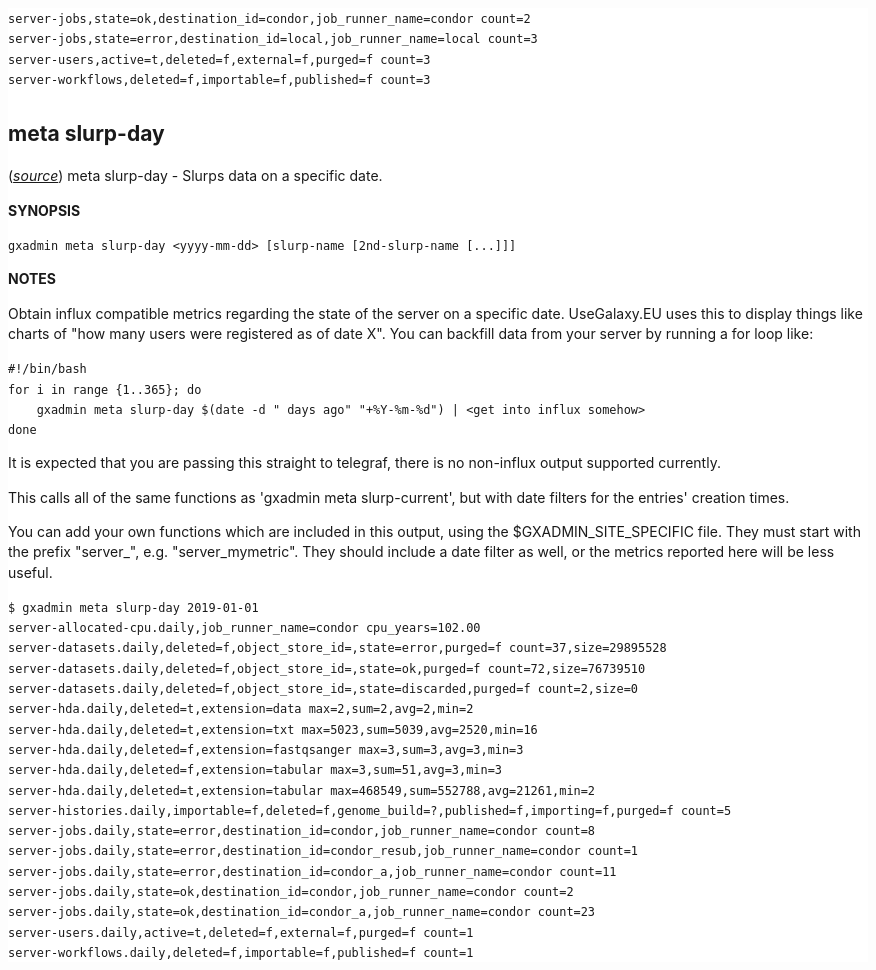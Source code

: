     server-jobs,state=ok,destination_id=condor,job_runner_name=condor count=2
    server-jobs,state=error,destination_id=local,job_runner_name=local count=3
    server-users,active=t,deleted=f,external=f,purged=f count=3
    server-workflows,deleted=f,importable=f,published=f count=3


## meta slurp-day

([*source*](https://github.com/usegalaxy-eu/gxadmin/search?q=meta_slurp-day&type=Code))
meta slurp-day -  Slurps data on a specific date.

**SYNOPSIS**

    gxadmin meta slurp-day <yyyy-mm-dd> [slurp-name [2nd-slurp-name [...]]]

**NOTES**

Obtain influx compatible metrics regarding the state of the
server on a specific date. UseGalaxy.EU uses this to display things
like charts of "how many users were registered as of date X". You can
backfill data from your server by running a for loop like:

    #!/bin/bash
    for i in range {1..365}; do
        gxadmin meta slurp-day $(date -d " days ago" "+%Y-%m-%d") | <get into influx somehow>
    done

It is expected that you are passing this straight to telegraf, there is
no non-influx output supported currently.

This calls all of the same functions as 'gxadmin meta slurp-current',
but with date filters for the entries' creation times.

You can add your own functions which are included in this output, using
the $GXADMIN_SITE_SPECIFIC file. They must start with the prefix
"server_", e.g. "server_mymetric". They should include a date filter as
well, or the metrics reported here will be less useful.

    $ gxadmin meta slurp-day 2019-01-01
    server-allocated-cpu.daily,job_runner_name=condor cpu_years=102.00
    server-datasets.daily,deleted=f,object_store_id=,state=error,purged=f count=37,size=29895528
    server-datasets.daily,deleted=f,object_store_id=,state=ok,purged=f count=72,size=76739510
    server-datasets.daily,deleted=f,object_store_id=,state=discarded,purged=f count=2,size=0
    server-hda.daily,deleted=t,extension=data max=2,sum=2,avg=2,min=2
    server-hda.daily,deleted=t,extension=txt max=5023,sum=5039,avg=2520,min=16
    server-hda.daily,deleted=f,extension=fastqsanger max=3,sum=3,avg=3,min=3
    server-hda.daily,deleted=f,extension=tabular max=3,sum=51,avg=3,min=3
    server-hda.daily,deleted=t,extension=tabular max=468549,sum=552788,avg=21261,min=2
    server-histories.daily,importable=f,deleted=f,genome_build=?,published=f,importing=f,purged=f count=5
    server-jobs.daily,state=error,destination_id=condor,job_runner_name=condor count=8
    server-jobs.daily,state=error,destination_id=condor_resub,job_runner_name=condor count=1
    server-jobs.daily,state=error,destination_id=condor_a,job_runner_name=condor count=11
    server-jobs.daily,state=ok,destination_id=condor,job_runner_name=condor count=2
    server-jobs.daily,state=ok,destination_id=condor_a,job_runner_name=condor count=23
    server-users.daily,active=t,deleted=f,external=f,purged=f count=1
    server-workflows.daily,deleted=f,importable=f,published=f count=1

◇ ◇ ◇

WORK REQUIRED – Each line of the entries above that contains "error" is to be copied.

TASK RESULT –
    server-jobs,state=error,destination_id=local,job_runner_name=local count=3
    server-datasets.daily,deleted=f,object_store_id=,state=error,purged=f count=37,size=29895528
    server-jobs.daily,state=error,destination_id=condor,job_runner_name=condor count=8
    server-jobs.daily,state=error,destination_id=condor_resub,job_runner_name=condor count=1
    server-jobs.daily,state=error,destination_id=condor_a,job_runner_name=condor count=11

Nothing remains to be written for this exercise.